Entonces se hace la reunión, en el barrio La Iapi, en la casa de unos paraguayos, que era el lugar donde funcionábamos y con El Tata se discute qué hacer con la compañera, ya que había colaborado, había entregado a un compañero... y te decía que fue una reunión muy linda por lo que se terminó planteando. Porque lo que correspondería hacer, según manual, es fusilar a la compañera, y sin embrago todos fuimos diciendo, de a poquito, que no estábamos de acuerdo con esto, no solamente porque no nos bancábamos ajusticiar, fusilar a una compañera, sino porque creíamos que la compañera después había tenido una actitud coherente en el sentido de ponerse a disposición.

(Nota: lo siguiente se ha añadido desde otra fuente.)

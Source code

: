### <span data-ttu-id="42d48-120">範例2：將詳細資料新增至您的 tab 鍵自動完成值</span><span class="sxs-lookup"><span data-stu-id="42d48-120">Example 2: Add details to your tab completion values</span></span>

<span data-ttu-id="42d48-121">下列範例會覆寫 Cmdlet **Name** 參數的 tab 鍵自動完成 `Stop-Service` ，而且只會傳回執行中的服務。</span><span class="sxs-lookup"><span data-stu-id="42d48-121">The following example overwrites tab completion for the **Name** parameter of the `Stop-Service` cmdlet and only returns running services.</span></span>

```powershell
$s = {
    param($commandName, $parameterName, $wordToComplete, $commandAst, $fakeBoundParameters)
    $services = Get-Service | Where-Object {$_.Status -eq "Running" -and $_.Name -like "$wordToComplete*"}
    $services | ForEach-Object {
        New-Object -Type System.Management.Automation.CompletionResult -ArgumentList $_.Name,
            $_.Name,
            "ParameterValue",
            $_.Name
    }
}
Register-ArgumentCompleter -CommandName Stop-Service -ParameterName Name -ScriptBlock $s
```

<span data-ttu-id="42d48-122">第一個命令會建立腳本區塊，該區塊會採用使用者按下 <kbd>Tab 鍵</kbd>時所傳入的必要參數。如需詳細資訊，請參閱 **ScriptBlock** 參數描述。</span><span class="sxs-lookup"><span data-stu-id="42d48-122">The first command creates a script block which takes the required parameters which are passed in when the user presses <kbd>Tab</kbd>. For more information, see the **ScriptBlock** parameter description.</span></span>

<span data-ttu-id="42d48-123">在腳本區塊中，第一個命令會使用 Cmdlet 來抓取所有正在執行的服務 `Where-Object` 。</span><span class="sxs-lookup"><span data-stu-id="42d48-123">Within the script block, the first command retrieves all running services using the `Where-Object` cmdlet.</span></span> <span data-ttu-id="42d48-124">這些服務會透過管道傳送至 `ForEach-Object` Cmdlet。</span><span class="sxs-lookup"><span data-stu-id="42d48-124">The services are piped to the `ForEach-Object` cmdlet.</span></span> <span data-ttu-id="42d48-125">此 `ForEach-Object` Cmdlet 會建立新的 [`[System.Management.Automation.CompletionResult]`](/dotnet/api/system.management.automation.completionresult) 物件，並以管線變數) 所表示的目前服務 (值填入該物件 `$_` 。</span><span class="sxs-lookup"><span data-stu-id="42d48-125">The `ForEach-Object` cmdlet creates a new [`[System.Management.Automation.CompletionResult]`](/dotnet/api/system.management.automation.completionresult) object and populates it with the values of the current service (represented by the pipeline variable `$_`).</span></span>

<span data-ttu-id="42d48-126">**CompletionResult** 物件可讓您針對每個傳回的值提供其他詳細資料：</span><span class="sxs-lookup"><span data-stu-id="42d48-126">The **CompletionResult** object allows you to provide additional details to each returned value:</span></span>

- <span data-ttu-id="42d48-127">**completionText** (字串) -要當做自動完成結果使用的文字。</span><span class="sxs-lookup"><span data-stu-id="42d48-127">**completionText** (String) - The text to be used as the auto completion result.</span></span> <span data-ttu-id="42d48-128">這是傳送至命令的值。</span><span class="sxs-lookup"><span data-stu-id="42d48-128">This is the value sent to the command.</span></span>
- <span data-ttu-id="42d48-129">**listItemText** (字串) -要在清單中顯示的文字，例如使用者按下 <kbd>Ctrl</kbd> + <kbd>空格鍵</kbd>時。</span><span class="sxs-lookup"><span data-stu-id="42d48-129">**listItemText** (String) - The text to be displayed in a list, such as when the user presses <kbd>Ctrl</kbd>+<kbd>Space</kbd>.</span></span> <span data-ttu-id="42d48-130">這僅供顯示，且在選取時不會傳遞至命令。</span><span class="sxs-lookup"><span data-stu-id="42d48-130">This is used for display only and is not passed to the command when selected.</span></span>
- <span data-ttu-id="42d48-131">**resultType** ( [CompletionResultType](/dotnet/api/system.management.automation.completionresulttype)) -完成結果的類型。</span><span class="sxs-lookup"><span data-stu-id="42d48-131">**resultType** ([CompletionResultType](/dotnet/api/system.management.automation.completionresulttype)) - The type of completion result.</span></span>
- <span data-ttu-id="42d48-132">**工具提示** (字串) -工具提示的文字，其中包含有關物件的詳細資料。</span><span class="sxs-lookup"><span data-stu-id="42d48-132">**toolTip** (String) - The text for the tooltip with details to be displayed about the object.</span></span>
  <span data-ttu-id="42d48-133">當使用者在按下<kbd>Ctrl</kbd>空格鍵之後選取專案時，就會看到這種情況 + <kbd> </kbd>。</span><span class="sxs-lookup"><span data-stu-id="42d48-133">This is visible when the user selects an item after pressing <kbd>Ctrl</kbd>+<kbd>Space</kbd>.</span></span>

El Tata dijo: “yo pienso lo mismo”, y lo que se decide hacer es que la compañera se vaya para Mendoza, se le paga el pasaje, para que deje de ser un problema de seguridad para los que estábamos en territorio. Por supuesto, nunca más supe nada de ella, de su vida. Y esto hablaba de El Tata, de como alguien de una dureza ideológica, un compromiso y una entrega muy grande, tenían esas actitudes.
Luego de un prolongado silencio, Pocho –con su camisa empapada de sudor– dice: Me pone mal, me pone nervioso hablar de todo eso.  
Cuando habla de El Tata, sin embrago, a Pocho se le enciende la mirada. Se toca suavemente su bigote mostacho y continúa:
Ese era El Tata. El mismo que una vez caída toda la estructura política se decidió a reagrupar todo detrás de la estructura militar, donde además de la estructura propiamente militar, operativa, funcionaba además una estructura de Logística y otra de Prensa, también absorbida por la estructura militar. Lo que había de fuerza, lo que quedaba, eran dos o tres oficiales, un grupo de suboficiales y algunos milicianos. Con eso El Tata logra relanzar la resistencia.